1978 wurde mit einem langen tiefen Schnitt durch die Cella eine Freilegung der Kammerwände versucht, um die Wege des Sickerwassers festzustellen. Daraus ergab sich eine Sicherung der West- und Nordfront der Kammer selbst, die 1978 durchgeführt wurde.[14]

"1979 wurde der Boden der Cella und der Vorhalle aufgenommen und eine ausreichend dicke Isolierschicht wurde eingebracht, bevor der Plattenbelag wieder verlegt wurde."[15]

Im März 1979 wurde in monatlichem Abstand ein in der Kammer befindlicher Hydrograph abgelesen und die Kurven über die Luftfeuchtigkeit verglichen.[16]

Im Mai 1979 wurde die gesamte Kammer I photogrammetrisch vermessen[17] und auf Grund dieser Aufnahmen wurde eine exakte, entzerrte Zeichnung der Ausmalung angefertigt.[18]

1980 erfolgt ein kurzes Resümee der geleisteten Arbeiten von dem Leiter der Abteilung Bodendenkmalpflege Außenstelle Koblenz, Herrn Fehr an die Verbandsgemeinde-verwaltung Cochem. In seinem Schreiben verweist Fehr auf die bereits wieder eindringende Feuchtigkeit, er befürchtet eine Isolierung auf der Westseite.[19]

1986 wurde wenig hangabwärts der Grabkammer I eine archäologische Untersuchung des sich dort befindlichen Steinhaufens durchgeführt. Die Untersuchung ergab, daß es sich bei dem Steinhaufen bzw. dem Schutthaufen um Versturz der inzwischen rekonstruierten Grabkammer I handelt.[20]

1999 Reparatur der verstopften und herabgerissenen Dachrinnen und Instandsetzung der Wasserableitung aus der Cellavorhalle.[21]

Im August 2000 wurde eine kurze Schadensaufnahme und ein Konservierungsvorschlag durchgeführt.[22]

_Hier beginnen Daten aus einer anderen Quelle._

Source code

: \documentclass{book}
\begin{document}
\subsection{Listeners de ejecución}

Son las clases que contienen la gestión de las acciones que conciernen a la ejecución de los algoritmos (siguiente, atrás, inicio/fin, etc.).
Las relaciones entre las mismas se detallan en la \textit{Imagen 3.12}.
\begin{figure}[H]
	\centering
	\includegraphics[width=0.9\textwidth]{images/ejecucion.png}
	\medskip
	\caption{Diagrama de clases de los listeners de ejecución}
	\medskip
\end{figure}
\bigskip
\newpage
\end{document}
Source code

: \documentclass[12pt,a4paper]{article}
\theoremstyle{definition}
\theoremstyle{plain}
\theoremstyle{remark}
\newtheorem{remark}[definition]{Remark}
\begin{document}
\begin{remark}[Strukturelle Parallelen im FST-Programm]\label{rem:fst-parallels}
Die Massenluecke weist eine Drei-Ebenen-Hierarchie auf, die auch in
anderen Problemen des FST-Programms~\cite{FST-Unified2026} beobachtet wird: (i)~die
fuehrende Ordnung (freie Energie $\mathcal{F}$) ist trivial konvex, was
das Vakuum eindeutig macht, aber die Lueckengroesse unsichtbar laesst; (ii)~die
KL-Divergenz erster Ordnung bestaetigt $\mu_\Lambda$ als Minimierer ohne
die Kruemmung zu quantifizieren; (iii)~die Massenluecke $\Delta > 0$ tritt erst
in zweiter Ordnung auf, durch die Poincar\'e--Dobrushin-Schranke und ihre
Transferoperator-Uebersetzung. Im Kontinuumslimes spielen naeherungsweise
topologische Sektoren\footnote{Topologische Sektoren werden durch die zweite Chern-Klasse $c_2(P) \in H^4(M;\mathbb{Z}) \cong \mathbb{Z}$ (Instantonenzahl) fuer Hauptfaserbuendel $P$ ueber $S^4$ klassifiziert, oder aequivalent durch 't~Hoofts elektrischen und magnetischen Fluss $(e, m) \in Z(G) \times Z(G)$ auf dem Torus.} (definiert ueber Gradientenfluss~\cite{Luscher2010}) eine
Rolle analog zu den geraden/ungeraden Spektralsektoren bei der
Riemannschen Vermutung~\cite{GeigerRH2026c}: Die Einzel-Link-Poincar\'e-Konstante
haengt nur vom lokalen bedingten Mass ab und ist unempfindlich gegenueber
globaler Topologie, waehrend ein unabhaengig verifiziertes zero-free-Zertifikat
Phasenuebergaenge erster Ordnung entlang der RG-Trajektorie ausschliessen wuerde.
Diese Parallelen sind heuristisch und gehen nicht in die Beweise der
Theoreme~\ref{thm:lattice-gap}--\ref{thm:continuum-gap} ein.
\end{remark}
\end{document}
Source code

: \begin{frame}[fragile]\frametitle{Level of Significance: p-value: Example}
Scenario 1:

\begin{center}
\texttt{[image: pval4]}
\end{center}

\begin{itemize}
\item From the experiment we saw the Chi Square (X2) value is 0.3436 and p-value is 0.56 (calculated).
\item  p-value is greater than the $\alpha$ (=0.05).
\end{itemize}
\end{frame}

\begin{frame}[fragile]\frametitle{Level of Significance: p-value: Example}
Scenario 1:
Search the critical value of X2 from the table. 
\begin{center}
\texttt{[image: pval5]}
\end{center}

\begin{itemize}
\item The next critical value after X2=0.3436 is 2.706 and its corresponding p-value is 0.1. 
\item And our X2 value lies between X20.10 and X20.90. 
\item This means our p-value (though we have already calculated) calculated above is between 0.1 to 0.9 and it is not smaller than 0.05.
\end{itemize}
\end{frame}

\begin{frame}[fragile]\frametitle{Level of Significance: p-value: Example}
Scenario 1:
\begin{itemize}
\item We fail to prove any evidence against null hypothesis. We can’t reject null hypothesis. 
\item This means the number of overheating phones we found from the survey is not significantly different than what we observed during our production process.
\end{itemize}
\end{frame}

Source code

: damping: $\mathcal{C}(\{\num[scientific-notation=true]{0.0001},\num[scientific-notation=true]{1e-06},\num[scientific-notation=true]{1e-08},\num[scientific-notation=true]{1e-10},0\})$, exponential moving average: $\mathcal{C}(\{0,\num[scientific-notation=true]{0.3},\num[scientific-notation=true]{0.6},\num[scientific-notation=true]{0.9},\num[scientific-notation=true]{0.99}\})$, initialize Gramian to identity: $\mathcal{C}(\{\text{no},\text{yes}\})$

Im Frühjahr 2003 beginnt das Forschungsprojekt der Fachhochschule Köln "Präventive Konservierung, modellhafte Sanierung und Restaurierung der umweltgeschädigten römischen Grabanlage in Nehren / Mosel"


[1] Eiden 1982, S. 197

[2] Krencker 1924, S. 68

[3] Krencker 1924, S. 68-70

[4] Geissler 1976, S. 11-14

[5] Geissler 1976, S. 13

[6] Fehr 1980, S. 1

[7] Fehr 1980, S. 1

[8] Fehr 1980, S. 1

[9] Wilhelmi 1978, S. 176

[10] Wilhelmi 1978, S. 179

[11] Die folgenden Ausführungen sind dem Gutachten entnommen : KNOEPFLI, ARNOLD, EMMENEGGER 1978, S. 1-13

[12] Rau 1978, S. 1

[13] Wilhelmi 1978, S. 175-184

[14] Fehr 1980, S. 2

[15] Fehr 1980, S. 2

[16] Fehr 1980, S. 2

[17] Heiner Füglein, Photogrammetrische Aufnahme des "Heidenkellers" in Nehren (Mosel), Diplomarbeit am Institut für Photogrammetrie der Universität Bonn 1979.

[18] Fehr 1980, S. 2

[19] Fehr 1980, S. 1-3

[20] Mikla 1986, S. 1-5, ob Teile des Verschuttmaterials geborgen wurden, geht aus dem Bereicht leider nicht hervor.